## What you need to do:
From the entries that follow, copy each line containing the word "Sundry".

(Stored data entries)
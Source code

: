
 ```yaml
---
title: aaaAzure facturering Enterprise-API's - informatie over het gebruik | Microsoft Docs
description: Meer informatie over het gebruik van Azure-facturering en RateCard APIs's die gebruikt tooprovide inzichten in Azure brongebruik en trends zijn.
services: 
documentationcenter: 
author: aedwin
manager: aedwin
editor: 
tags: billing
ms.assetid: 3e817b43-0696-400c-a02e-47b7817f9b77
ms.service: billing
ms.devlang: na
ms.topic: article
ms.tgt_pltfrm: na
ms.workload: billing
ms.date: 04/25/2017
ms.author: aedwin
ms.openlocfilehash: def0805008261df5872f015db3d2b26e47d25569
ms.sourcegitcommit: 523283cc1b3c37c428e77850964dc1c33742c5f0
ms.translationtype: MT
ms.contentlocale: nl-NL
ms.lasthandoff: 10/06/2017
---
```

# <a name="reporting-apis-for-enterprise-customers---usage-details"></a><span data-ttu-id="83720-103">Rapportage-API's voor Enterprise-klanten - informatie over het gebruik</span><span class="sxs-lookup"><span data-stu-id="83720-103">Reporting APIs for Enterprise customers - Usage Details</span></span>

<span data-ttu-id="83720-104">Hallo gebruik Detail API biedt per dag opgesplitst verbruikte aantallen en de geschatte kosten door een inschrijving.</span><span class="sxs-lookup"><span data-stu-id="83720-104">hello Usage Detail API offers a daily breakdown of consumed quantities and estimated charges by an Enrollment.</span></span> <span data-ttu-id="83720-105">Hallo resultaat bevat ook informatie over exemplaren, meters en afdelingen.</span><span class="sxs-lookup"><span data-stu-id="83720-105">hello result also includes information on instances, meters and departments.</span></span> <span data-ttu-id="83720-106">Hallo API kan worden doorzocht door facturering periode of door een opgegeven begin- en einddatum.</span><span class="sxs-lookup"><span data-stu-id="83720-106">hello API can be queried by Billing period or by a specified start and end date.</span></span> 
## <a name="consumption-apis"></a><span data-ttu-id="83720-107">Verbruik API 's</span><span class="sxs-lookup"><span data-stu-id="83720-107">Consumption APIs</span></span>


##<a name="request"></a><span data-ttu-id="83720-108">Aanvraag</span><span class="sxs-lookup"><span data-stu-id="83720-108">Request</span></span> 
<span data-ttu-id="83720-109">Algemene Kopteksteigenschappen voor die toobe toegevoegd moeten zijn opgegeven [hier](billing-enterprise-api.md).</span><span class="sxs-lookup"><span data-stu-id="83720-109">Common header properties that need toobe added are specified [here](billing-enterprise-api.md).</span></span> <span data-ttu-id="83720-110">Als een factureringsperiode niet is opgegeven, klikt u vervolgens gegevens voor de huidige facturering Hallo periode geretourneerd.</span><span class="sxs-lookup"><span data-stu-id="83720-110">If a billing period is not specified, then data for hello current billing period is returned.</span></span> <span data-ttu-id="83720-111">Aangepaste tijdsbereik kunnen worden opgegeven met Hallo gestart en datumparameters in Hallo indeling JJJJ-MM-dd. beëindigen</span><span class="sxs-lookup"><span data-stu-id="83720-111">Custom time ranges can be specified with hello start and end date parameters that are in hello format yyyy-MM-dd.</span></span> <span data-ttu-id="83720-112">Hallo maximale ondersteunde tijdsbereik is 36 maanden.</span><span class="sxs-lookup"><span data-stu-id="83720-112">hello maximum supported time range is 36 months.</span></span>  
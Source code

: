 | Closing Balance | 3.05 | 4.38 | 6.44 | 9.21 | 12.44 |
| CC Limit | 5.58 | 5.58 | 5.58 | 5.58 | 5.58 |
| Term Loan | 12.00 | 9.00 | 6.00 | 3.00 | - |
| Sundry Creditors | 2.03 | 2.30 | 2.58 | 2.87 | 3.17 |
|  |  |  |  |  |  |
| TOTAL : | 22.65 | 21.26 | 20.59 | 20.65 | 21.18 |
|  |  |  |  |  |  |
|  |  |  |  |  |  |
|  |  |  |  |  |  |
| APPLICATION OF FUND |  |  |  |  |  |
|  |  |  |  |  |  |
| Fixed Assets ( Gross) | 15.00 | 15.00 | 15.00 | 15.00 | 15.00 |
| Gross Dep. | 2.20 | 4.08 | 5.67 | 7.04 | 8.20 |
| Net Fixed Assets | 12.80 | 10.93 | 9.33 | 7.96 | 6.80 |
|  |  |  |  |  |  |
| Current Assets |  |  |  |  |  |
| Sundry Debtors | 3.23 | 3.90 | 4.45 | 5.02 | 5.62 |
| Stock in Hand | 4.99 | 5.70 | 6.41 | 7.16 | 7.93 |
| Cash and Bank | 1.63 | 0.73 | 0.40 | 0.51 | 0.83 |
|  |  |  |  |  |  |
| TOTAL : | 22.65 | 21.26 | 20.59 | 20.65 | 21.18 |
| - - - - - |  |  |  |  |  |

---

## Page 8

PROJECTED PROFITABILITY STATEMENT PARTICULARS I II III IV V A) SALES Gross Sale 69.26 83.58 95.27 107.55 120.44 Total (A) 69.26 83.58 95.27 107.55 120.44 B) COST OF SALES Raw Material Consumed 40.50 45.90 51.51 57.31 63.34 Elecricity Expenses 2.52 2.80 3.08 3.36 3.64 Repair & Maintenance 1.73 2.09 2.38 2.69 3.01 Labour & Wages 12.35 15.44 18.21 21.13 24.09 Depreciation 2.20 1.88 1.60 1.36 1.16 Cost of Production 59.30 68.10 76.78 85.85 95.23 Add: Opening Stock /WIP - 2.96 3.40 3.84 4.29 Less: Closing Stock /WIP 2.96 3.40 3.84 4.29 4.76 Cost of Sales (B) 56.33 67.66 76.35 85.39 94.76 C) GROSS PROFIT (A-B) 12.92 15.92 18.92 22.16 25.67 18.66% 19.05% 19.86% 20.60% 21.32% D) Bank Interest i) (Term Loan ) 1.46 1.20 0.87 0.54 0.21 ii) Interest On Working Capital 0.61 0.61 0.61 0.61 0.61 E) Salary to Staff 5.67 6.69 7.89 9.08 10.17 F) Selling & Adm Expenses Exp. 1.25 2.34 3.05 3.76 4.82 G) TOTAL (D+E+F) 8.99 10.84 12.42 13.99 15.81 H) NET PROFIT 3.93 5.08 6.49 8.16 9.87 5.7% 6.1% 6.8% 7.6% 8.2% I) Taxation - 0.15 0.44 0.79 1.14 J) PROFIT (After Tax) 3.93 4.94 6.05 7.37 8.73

## Response for this exercise:
| Sundry Creditors | 2.03 | 2.30 | 2.58 | 2.87 | 3.17 |
| Sundry Debtors | 3.23 | 3.90 | 4.45 | 5.02 | 5.62 |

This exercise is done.